建築から学ぶこと

2009/05/13

No. 180

ソウルが誇りとするもの

ソウルがたどってきた歴史には重みがある。都市の隅々に見られる、さまざまな局面に生まれた建築はその証人であり、それぞれ印象深いものがある。本来この街は、南山という低山の北の盆地部に位置し、ここに李朝の時代の景福宮や戦前のソウルの中心街区が存在感を示している。

戦後、特に70年代以降に、市域は南山の南に横たわる漢江(ハンガン)を渡河して大きく広がった。現在、ソウルにおける政治や経済活動の拠点は多極化したものとなっており、南山の高みから南望すると、この都市の成長の軌跡を確認することができる。こうしたダイナミズムやムーブメントが、人を惹きつける。この20年の間、ソウルが国境を越えたマグネットに成長した要因は、単なる都市美ではない。日本を含む東アジア諸国の首都とおなじ状況であろう。

そのなかで、ソウルの拠点間をつなぐ「線」には魅力が生まれてきた。漢江に架かる幾本もの橋梁も個性的であり、かつて都市の縁にあった漢江沿いの景観も整えられてきた。これら「線」の整備のなかで、国際的に高い評価を得たものが、本来のソウルの中心を流れていた清渓川(チョンゲチョン)の再生であり、高速道路を撤去した、という戦略性で有名になった。そのいきさつを別にしても、車路と交差しない、今後一層豊かな緑に充たされるであろう、一段低い親水・歩行空間は快適な成果である。これによって、ソウルを眺める視点がより多重化したのである。

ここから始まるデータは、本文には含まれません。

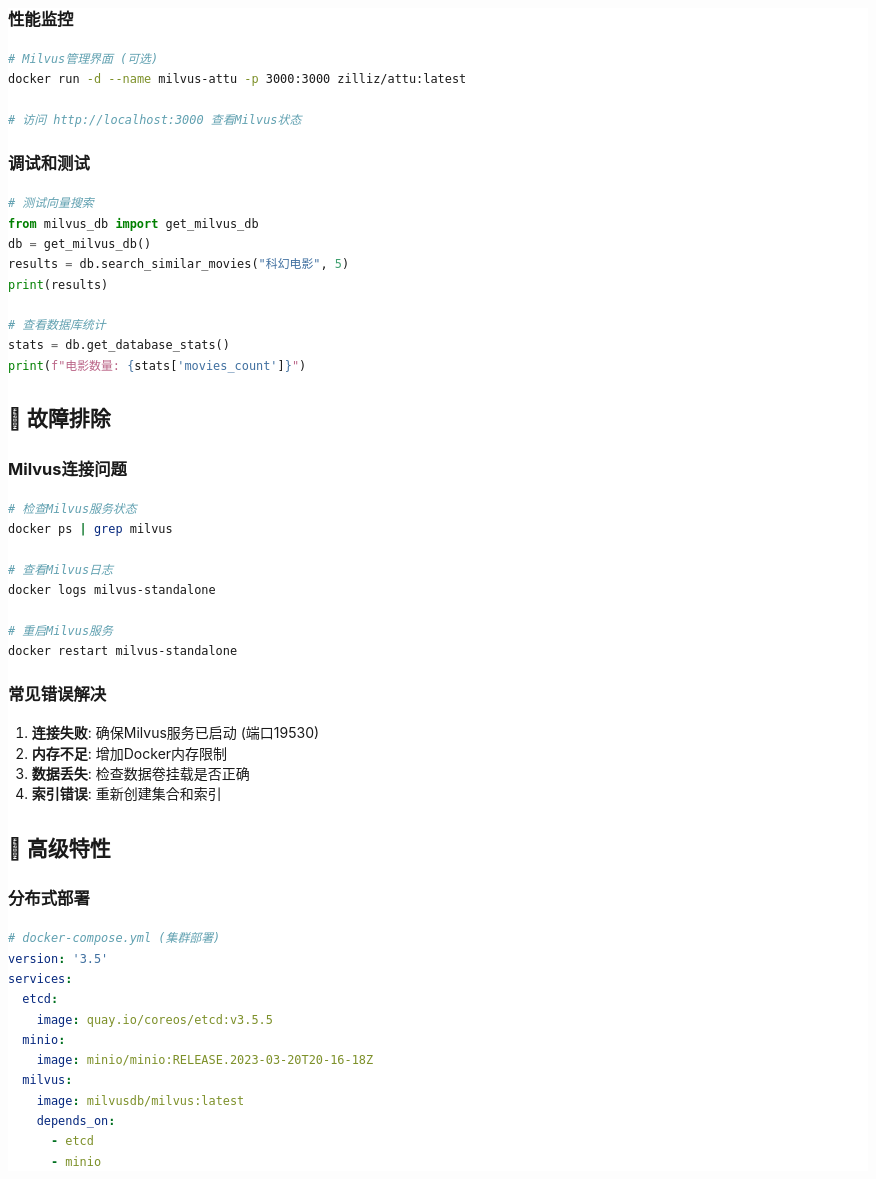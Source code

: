 ### 性能监控
```bash
# Milvus管理界面 (可选)
docker run -d --name milvus-attu -p 3000:3000 zilliz/attu:latest

# 访问 http://localhost:3000 查看Milvus状态
```

### 调试和测试
```python
# 测试向量搜索
from milvus_db import get_milvus_db
db = get_milvus_db()
results = db.search_similar_movies("科幻电影", 5)
print(results)

# 查看数据库统计
stats = db.get_database_stats()
print(f"电影数量: {stats['movies_count']}")
```

## 🚨 故障排除

### Milvus连接问题
```bash
# 检查Milvus服务状态
docker ps | grep milvus

# 查看Milvus日志
docker logs milvus-standalone

# 重启Milvus服务
docker restart milvus-standalone
```

### 常见错误解决
1. **连接失败**: 确保Milvus服务已启动 (端口19530)
2. **内存不足**: 增加Docker内存限制
3. **数据丢失**: 检查数据卷挂载是否正确
4. **索引错误**: 重新创建集合和索引

## 🌟 高级特性

### 分布式部署
```yaml
# docker-compose.yml (集群部署)
version: '3.5'
services:
  etcd:
    image: quay.io/coreos/etcd:v3.5.5
  minio:
    image: minio/minio:RELEASE.2023-03-20T20-16-18Z
  milvus:
    image: milvusdb/milvus:latest
    depends_on:
      - etcd
      - minio
```
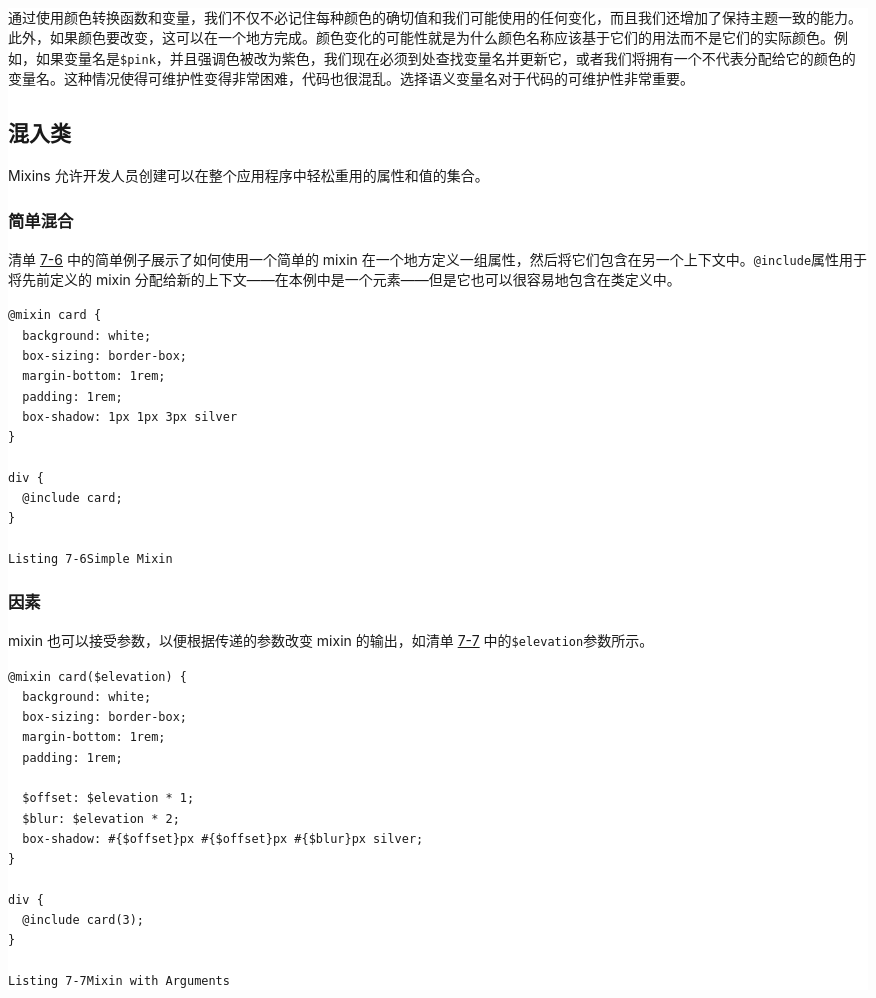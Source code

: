 通过使用颜色转换函数和变量，我们不仅不必记住每种颜色的确切值和我们可能使用的任何变化，而且我们还增加了保持主题一致的能力。此外，如果颜色要改变，这可以在一个地方完成。颜色变化的可能性就是为什么颜色名称应该基于它们的用法而不是它们的实际颜色。例如，如果变量名是`$pink`，并且强调色被改为紫色，我们现在必须到处查找变量名并更新它，或者我们将拥有一个不代表分配给它的颜色的变量名。这种情况使得可维护性变得非常困难，代码也很混乱。选择语义变量名对于代码的可维护性非常重要。

## 混入类

Mixins 允许开发人员创建可以在整个应用程序中轻松重用的属性和值的集合。

### 简单混合

清单 [7-6](#PC6) 中的简单例子展示了如何使用一个简单的 mixin 在一个地方定义一组属性，然后将它们包含在另一个上下文中。`@include`属性用于将先前定义的 mixin 分配给新的上下文——在本例中是一个元素——但是它也可以很容易地包含在类定义中。

```html
@mixin card {
  background: white;
  box-sizing: border-box;
  margin-bottom: 1rem;
  padding: 1rem;
  box-shadow: 1px 1px 3px silver
}

div {
  @include card;
}

Listing 7-6Simple Mixin

```

### 因素

mixin 也可以接受参数，以便根据传递的参数改变 mixin 的输出，如清单 [7-7](#PC7) 中的`$elevation`参数所示。

```html
@mixin card($elevation) {
  background: white;
  box-sizing: border-box;
  margin-bottom: 1rem;
  padding: 1rem;

  $offset: $elevation * 1;
  $blur: $elevation * 2;
  box-shadow: #{$offset}px #{$offset}px #{$blur}px silver;
}

div {
  @include card(3);
}

Listing 7-7Mixin with Arguments

```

さて、南山の南斜面、高級な住宅地の中に構えられたサムスンの美術館 Leeumが目指したものも、意識も成果も国際的レベルにある。ヌーヴェル、ボッタ、クールハースの3者に委ねた設計は上質であるが、収められたコレクションやエデュケーションプログラムの充実ぶりはそれ以上に雄弁である。マーク・ロスコとマシュー・バーニーと奈良美智が、ひとつの館で共存するという懐の大きさと意欲はものすごい。